Até os anos 90, a grande maioria das obras de infraestrutura do país eram financiadas pelas empresas de engenharia que venciam as licitações e utilizavam seus balanços para dar lastro aos contratos de financiamento necessários para execução das obras e serviços de engenharia. Contratadas pelo Estado, as empresas executavam as obras, recebiam as medições de acordo com a evolução do cronograma e, quando não tinham capital suficiente, recorriam a novos contratos de financiamento junto aos bancos privados e/ou de desenvolvimento, visando recursos para abastecer seu caixa.
O modelo funcionou bem até a crise fiscal que assolou o país na segunda metade da década, fazendo com que o Estado perdesse sua capacidade de financiamento. A Emenda Constitucional n. 95/2016 contribuiu definitivamente para este cenário, impondo limites para os gastos públicos.

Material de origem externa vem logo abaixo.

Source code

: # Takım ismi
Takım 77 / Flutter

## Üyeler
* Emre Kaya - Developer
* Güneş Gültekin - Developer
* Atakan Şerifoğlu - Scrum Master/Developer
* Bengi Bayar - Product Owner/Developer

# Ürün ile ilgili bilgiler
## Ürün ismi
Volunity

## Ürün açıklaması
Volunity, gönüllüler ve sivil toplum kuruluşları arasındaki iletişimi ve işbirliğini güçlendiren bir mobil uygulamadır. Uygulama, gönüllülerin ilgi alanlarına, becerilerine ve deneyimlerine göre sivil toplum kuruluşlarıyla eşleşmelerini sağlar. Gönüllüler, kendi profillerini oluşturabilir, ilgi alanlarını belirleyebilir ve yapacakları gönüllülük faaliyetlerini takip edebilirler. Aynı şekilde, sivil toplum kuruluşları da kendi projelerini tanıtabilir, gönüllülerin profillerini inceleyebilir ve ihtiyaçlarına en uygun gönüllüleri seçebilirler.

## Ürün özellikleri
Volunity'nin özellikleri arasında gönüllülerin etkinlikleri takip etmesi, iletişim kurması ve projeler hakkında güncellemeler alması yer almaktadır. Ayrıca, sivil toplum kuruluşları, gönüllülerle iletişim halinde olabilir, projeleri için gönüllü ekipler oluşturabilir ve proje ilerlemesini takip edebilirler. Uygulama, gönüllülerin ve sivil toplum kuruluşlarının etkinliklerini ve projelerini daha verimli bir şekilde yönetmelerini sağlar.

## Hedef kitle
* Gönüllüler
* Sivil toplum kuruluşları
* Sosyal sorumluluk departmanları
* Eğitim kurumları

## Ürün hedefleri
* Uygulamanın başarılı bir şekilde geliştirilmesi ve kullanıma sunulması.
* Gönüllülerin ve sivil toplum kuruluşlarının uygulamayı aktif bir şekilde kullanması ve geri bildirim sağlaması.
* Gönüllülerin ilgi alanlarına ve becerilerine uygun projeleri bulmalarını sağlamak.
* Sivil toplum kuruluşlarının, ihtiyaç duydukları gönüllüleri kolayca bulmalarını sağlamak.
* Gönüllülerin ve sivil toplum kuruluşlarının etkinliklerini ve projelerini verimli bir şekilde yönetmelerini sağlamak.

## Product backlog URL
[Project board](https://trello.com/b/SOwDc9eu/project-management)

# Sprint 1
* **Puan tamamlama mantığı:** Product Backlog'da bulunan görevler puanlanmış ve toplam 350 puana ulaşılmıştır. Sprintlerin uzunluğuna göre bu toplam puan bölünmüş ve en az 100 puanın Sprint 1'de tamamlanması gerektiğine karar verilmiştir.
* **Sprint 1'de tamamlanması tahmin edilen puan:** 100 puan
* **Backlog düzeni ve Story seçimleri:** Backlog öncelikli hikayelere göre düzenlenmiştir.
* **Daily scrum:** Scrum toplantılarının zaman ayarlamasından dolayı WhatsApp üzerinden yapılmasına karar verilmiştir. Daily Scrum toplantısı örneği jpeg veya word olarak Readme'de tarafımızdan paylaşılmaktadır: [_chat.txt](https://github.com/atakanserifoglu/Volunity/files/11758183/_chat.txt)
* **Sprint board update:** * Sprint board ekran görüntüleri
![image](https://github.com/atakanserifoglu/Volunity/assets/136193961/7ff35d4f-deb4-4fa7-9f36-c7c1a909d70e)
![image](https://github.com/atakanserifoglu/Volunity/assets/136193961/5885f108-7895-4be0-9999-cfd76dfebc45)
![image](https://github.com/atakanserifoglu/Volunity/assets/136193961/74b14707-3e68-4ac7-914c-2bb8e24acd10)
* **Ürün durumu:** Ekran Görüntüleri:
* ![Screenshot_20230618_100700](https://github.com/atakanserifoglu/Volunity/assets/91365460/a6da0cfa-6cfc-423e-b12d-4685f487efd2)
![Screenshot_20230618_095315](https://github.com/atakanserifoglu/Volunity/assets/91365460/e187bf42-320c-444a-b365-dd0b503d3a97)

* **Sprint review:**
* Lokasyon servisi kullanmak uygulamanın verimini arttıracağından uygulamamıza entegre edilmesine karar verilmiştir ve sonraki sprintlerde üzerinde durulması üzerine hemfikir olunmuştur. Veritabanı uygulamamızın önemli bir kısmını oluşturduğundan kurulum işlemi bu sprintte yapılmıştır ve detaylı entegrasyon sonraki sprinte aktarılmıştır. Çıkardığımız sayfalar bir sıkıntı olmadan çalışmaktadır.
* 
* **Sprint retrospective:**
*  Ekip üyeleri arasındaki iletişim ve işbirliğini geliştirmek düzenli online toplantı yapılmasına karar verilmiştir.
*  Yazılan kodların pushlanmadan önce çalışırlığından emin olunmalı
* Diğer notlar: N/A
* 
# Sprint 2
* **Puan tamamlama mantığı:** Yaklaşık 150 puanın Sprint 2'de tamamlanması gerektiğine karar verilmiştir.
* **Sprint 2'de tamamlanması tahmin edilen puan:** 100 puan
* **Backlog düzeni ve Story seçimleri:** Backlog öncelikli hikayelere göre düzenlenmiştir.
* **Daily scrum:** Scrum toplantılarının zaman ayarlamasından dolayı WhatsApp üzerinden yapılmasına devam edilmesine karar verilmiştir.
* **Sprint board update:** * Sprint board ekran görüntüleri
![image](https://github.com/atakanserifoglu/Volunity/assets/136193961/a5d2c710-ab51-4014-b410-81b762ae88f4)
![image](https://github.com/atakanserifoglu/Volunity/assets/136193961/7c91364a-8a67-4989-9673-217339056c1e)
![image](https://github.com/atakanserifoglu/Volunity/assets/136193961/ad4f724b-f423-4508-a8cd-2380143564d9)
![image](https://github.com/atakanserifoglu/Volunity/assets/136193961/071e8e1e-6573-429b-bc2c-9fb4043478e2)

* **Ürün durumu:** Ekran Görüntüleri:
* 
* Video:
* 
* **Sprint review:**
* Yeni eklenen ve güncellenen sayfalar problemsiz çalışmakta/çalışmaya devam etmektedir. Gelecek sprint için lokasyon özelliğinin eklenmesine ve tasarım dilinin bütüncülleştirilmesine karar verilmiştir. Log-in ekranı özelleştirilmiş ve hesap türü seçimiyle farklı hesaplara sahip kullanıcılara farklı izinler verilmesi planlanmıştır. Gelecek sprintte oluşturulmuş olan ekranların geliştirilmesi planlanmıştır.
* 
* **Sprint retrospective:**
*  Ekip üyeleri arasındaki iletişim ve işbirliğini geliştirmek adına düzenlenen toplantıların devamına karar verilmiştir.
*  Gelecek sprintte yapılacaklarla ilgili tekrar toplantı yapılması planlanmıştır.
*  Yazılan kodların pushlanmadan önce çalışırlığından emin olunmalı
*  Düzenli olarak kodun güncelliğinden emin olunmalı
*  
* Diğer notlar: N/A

Para evitar a situação de desequilíbrio fiscal crônico, um conjunto de leis e dispositivos regulatórios foram criados para impedir que a União, Estados e Municípios gastem mais do que arrecadem, limitando assim os investimentos públicos em infraestrutura. Desta forma, tornou-se uma missão quase impossível o ente público contrair diretamente empréstimos para execução de obras de infraestrutura, forçando uma transição do modelo clássico de financiamento “Corporate Finance” para o “Project Finance”, em que a própria estrutura de recebíveis do contrato dá o lastro para o investidor obter os recursos financeiros necessários para o desenvolvimento do projeto.
Durante este período de transição, surgiram novas estruturas para financiamento de projetos, tais como as debêntures incentivadas de infraestrutura, organismos e agências multilaterais de credito e fomento, além dos bancos estaduais de desenvolvimento e do próprio BNDES.
No entanto, a estrutura de garantias para permitir o acesso ao crédito, salvo raríssimas exceções, mantém-se ancorada nas tradicionais cartas de fianças bancárias, que, além dos custos elevados, oneram o limite de crédito dos investidores junto às instituições financeiras. Sendo assim, para a grande maioria dos investimentos em infraestrutura no Brasil, a cultura do Project Finance Limited-Recourse mantém-se como regra geral, enquanto não for possível a viabilização do Project Finance – Non Recourse.
Ao longo dos últimos anos, a Marsh realiza pesquisas no Brasil e no exterior para desenvolver e aplicar modelos de apólices de seguros e de garantia, visando a proteção do financiador, principalmente na fase “pré completion”, com a finalidade de garantir a implantação do projeto em conformidade com termos e condições do contrato de financiamento. Como exemplo, citamos a Colômbia, que já considera o Seguro de Garantia Completion Bond como alternativa para garantias em financiamentos de projetos.
Durante o mês de abril, como parte de nossa estratégia, organizamos em conjunto com o GRI Club, entidade que reúne os principais players dos setores de infraestrutura, um webinar para obter novos subsídios sobre o tema, contando com a participação do BNDES e de investidores nacionais e internacionais. As discussões foram muito produtivas, e concluímos que o mercado segurador brasileiro poderá contribuir ainda mais, criando novos modelos de apólices de seguros necessárias para proteção dos investidores, financiadores, reguladores e beneficiários. A recente resolução 407 do CNSP Conselho Nacional de Seguros Privados, que desregulamentou a contratação de seguros de grandes riscos no país, será fundamental para estimular o desenvolvimento de novos clausulados e modalidades de seguros.
O desenvolvimento da infraestrutura no Brasil dependerá não somente de recursos financeiros de curto, médio e longo prazo, mas também de instrumentos de garantias inovadores, para que investidores nacionais ou internacionais possam obter recursos financeiros através de estruturas de Project Finance, sem necessidade de utilização das cartas de fiança bancária em todas as etapas do projeto.